Por Carlos Alberto Maia Guerra

 

INTRODUÇÃO

A parábola do mau servo (Mateus 18.21-35), foi proferida por Jesus após a indagação de Pedro sobre o perdão ao próximo. Ao que tudo indica, essa questão surgiu logo após[1] o ensino de Jesus sobre a disciplina e o perdão: "Se o seu irmão pecar contra você, vá e repreenda-o em particular. Se ele ouvir, você ganhou o seu irmão” (v.15). Jesus estava ensinando aos seus discípulos que o reino de Deus possui valores distintos e aborda “a conduta dos seus discípulos como membros da nova sociedade trazida à existência por Ele — a comunidade messiânica”.[2] 


Sobre o autor

Pedro, ao que parece, compreendeu o ensino de Jesus sobre a disciplina e o perdão ao irmão, mas tinha dúvidas sobre a frequência com que deveria perdoar: Senhor, até quantas vezes meu irmão pecará contra mim, que eu lhe perdoe?(v.21a). Com seu caráter impetuoso, Pedro, antes mesmo de permitir que Jesus respondesse, fez outra pergunta, demonstrando uma certa compreensão sobre o assunto e expressando sua opinião: “…Até sete vezes?” (v.21b).


Pedro provavelmente considerou a regra[3] observada entre os judeus que, “segundo os ensinos da literatura judaica, era três vezes, quando Pedro falou em sete vezes, como padrão possível.

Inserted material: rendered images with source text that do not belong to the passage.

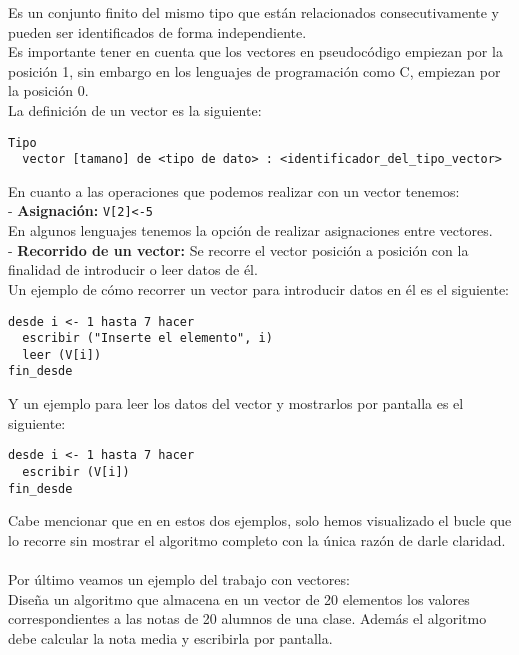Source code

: \documentclass[12pt,letterpaper]{article}
\begin{document}
Es un conjunto finito del mismo tipo que están relacionados consecutivamente y pueden ser identificados de forma independiente.\\
Es importante tener en cuenta que los vectores en pseudocódigo empiezan por la posición 1, sin embargo en los lenguajes de programación como C, empiezan por la posición 0.\\
La definición de un vector es la siguiente:
\begin{lstlisting}
Tipo
  vector [tamano] de <tipo de dato> : <identificador_del_tipo_vector>
\end{lstlisting}
En cuanto a las operaciones que podemos realizar con un vector tenemos:\\
- \textbf{Asignación:} \texttt{V[2]<-5}\\
En algunos lenguajes tenemos la opción de realizar asignaciones entre vectores.\\
\newpage
\noindent
- \textbf{Recorrido de un vector:} Se recorre el vector posición a posición con la finalidad de introducir o leer datos de él.\\
Un ejemplo de cómo recorrer un vector para introducir datos en él es el siguiente:
\begin{lstlisting}
desde i <- 1 hasta 7 hacer
  escribir ("Inserte el elemento", i)
  leer (V[i])
fin_desde
\end{lstlisting}
Y un ejemplo para leer los datos del vector y mostrarlos por pantalla es el siguiente:
\begin{lstlisting}
desde i <- 1 hasta 7 hacer
  escribir (V[i])
fin_desde
\end{lstlisting}
Cabe mencionar que en en estos dos ejemplos, solo hemos visualizado el bucle que lo recorre sin mostrar el algoritmo completo con la única razón de darle claridad.\\\\
Por último veamos un ejemplo del trabajo con vectores:\\
Diseña un algoritmo que almacena en un vector de 20 elementos los valores correspondientes a las notas de 20 alumnos de una clase. Además el algoritmo debe calcular la nota media y escribirla por pantalla.
\end{document}
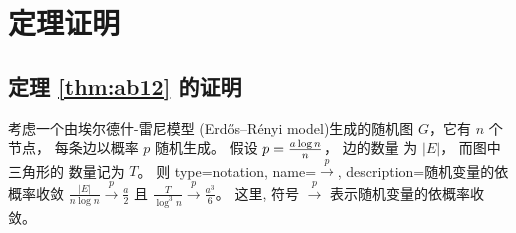 \section{定理证明}\label{sec:sibm_proof}
\subsection{定理 \ref{thm:ab12} 的证明}
\begin{lemma}\label{lem:ER_tr_counting}
  考虑一个由埃尔德什-雷尼模型 (Erdős–Rényi model)生成的随机图 $G$，它有  $n$
  个节点， 每条边以概率 $p$ 随机生成\cite{erdHos1960evolution}。
   假设
	$p=\frac{a \log n}{n}$， 边的数量
  为  $|E|$， 
  而图中三角形的
  数量记为  $T$。 则
{
  type=notation,
  name={$\xrightarrow{p}$},
  description={随机变量的依概率收敛}
}
	$\frac{|E|}{n \log n} \xrightarrow{p} \frac{a}{2}$ 且
  $\frac{T}{\log^3 n} \xrightarrow{p} \frac{a^3}{6}$。
  这里, 符号 $\xrightarrow{p}$ 表示随机变量的依概率收敛。
\end{lemma}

Sem dúvida, pensou que sua regra foi extraordinariamente generosa”.[4] No entanto, a resposta de Jesus foi surpreendente e desafiadora: “… Não digo a você que perdoe até sete vezes, mas até setenta vezes sete” (v.22). Sobre a racionalidade de Pedro, Hendriksen (2001) pressupõe que:


“Pedro poderia ter formado a opinião de que Jesus o elogiaria por sua generosidade. Nesse caso, sua expectativa foi frustrada. Havia algo de errado com a tese de Pedro. Cheirava a rabinismo. Soava como se o espírito de perdão fosse uma mercadoria que se podia pesar, medir e contar; como se a mesma pudesse ser parcelada pouco a pouco até um limite bem definido, quando, então, a distribuição tinha de parar”.[5]

 

Quando o mestre disse “setenta vezes sete”, ele usou uma hipérbole. O termo hebdomēkontakis (ἑβδομηκοντάκις) pode ser traduzido como inúmeras ou incontáveis vezes.[6] O ponto central do Seu ensino é que o perdão na nova comunidade inaugurada por Ele deve ser ilimitado. Isso demonstra a contracultura dessa comunidade, evidenciada na atitude dos seus membros, em contraste com a inclinação pagã de retribuir o mal com o mal sem limites, como representado por Lameque (Gn 4.24), destacando assim o padrão de Deus.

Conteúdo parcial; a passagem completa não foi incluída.